[Saved entries]
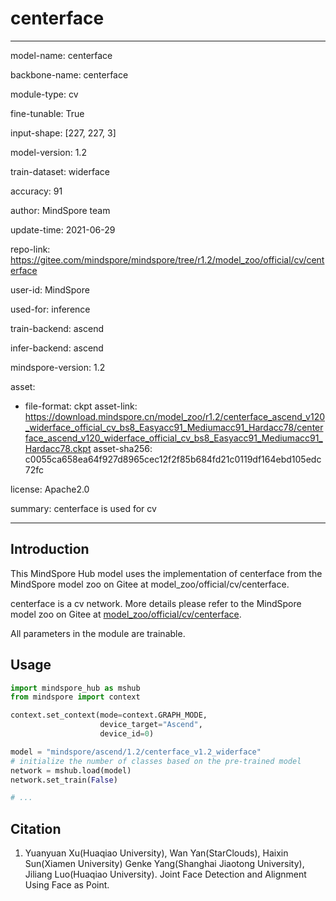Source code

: # centerface

---

model-name: centerface

backbone-name: centerface

module-type: cv

fine-tunable: True

input-shape: [227, 227, 3]

model-version: 1.2

train-dataset: widerface

accuracy: 91

author: MindSpore team

update-time: 2021-06-29

repo-link: <https://gitee.com/mindspore/mindspore/tree/r1.2/model_zoo/official/cv/centerface>

user-id: MindSpore

used-for: inference

train-backend: ascend

infer-backend: ascend

mindspore-version: 1.2

asset:

-
    file-format: ckpt
    asset-link: <https://download.mindspore.cn/model_zoo/r1.2/centerface_ascend_v120_widerface_official_cv_bs8_Easyacc91_Mediumacc91_Hardacc78/centerface_ascend_v120_widerface_official_cv_bs8_Easyacc91_Mediumacc91_Hardacc78.ckpt>
    asset-sha256: c0055ca658ea64f927d8965cec12f2f85b684fd21c0119df164ebd105edc72fc

license: Apache2.0

summary: centerface is used for cv

---

## Introduction

This MindSpore Hub model uses the implementation of centerface from the MindSpore model zoo on Gitee at model_zoo/official/cv/centerface.

centerface is a cv network. More details please refer to the MindSpore model zoo on Gitee at [model_zoo/official/cv/centerface](https://gitee.com/mindspore/mindspore/blob/r1.2/model_zoo/official/cv/centerface/README.md).

All parameters in the module are trainable.

## Usage

```python
import mindspore_hub as mshub
from mindspore import context

context.set_context(mode=context.GRAPH_MODE,
                    device_target="Ascend",
                    device_id=0)

model = "mindspore/ascend/1.2/centerface_v1.2_widerface"
# initialize the number of classes based on the pre-trained model
network = mshub.load(model)
network.set_train(False)

# ...
```

## Citation

1. Yuanyuan Xu(Huaqiao University), Wan Yan(StarClouds), Haixin Sun(Xiamen University) Genke Yang(Shanghai Jiaotong University), Jiliang Luo(Huaqiao University). Joint Face Detection and Alignment Using Face as Point.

→ EXERCISE AIM:
Please give the data above again in exact form and omit every picture.

→ RESPONSE BOX:
Source code

: # centerface

---

model-name: centerface

backbone-name: centerface

module-type: cv

fine-tunable: True

input-shape: [227, 227, 3]

model-version: 1.2

train-dataset: widerface

accuracy: 91

author: MindSpore team

update-time: 2021-06-29

repo-link: <https://gitee.com/mindspore/mindspore/tree/r1.2/model_zoo/official/cv/centerface>

user-id: MindSpore

used-for: inference

train-backend: ascend

infer-backend: ascend

mindspore-version: 1.2

asset:

-
    file-format: ckpt
    asset-link: <https://download.mindspore.cn/model_zoo/r1.2/centerface_ascend_v120_widerface_official_cv_bs8_Easyacc91_Mediumacc91_Hardacc78/centerface_ascend_v120_widerface_official_cv_bs8_Easyacc91_Mediumacc91_Hardacc78.ckpt>
    asset-sha256: c0055ca658ea64f927d8965cec12f2f85b684fd21c0119df164ebd105edc72fc

license: Apache2.0

summary: centerface is used for cv

---

## Introduction

This MindSpore Hub model uses the implementation of centerface from the MindSpore model zoo on Gitee at model_zoo/official/cv/centerface.

centerface is a cv network. More details please refer to the MindSpore model zoo on Gitee at [model_zoo/official/cv/centerface](https://gitee.com/mindspore/mindspore/blob/r1.2/model_zoo/official/cv/centerface/README.md).

All parameters in the module are trainable.

## Usage

```python
import mindspore_hub as mshub
from mindspore import context

context.set_context(mode=context.GRAPH_MODE,
                    device_target="Ascend",
                    device_id=0)

model = "mindspore/ascend/1.2/centerface_v1.2_widerface"
# initialize the number of classes based on the pre-trained model
network = mshub.load(model)
network.set_train(False)

# ...
```

## Citation

1. Yuanyuan Xu(Huaqiao University), Wan Yan(StarClouds), Haixin Sun(Xiamen University) Genke Yang(Shanghai Jiaotong University), Jiliang Luo(Huaqiao University). Joint Face Detection and Alignment Using Face as Point.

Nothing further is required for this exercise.